The summer before beginning my time here at Yad Ezra, I worked for a summer on a Jewish farm, which also made pickles, called Adamah in the Berkshire Mountains.  I visited my mom before leaving.  We said goodbye and shared sentiments that many anxious Jewish mothers say when her child goes off to travel- “be safe, watch out for yourself,” etc.  Surprised at her concern, I responded, “Mom, I’m just going to farm with some Jews!” She hugged me and sighed, “Oh honey… Jews don’t farm!”

I arrived at Adamah and learned that Jews do, in fact, farm and have a rich history in agriculture.  Our traditions, teachings, and holidays are often based on what’s happening in the environment around us.  At Adamah I lived and breathed these Jewish cycles of time- praying communally each morning, observing Shabbat each week, and Rosh Chodesh each month.  

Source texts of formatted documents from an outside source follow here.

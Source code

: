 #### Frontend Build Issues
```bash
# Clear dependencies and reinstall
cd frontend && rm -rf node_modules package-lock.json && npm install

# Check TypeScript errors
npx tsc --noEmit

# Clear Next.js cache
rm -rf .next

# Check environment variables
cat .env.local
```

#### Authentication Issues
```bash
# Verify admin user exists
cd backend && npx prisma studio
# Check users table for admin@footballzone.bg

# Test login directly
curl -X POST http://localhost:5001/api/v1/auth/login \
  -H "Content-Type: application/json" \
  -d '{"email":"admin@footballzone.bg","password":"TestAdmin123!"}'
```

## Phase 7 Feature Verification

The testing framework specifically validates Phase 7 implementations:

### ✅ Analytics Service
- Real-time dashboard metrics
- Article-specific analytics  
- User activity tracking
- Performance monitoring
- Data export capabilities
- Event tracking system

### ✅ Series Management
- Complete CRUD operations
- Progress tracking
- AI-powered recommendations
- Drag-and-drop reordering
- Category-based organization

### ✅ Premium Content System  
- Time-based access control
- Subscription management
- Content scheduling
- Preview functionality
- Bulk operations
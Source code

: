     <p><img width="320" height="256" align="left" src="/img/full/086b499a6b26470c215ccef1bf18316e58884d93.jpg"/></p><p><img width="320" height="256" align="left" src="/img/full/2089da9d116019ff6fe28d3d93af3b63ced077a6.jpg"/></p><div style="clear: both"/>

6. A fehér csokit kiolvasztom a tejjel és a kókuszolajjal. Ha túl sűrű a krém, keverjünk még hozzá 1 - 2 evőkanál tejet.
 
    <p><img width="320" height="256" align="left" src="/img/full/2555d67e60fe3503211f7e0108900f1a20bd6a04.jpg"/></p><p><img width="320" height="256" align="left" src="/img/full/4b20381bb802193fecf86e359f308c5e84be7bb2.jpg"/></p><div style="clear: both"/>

Our group would work daily in the fields, harvesting cucumbers, beets, and cabbages.  In a kitchen aptly named the “Cultural Center” we would process these vegetables- chopping them up and adding them to large barrels of brine containing salt, spices, and eventually lactobacilli- the bacterial culture that fermented our pickles.

We ate meals communally, and each plate was graced with various pickled foods- sauerkraut, dilly beans, kosher dills, etc.  We fermented the fresh goat milk we collected each morning, introducing bacterial cultures to yield yogurt, chevre, or cream cheese.  We had a batch of ginger beer bubbling on top of the fridge and funky, fizzy food experiments in jars on the shelf.  

As I continued my time there, my appetite for fermented foods and Jewish wisdom grew together.  As the pickles bubbled in their brine at the Cultural Center, I soaked up the Jewish and environmental teachings around me.  This process ignited within me a transformation that I bring home, preserved, to Detroit.  And I get to share a piece of that with you now.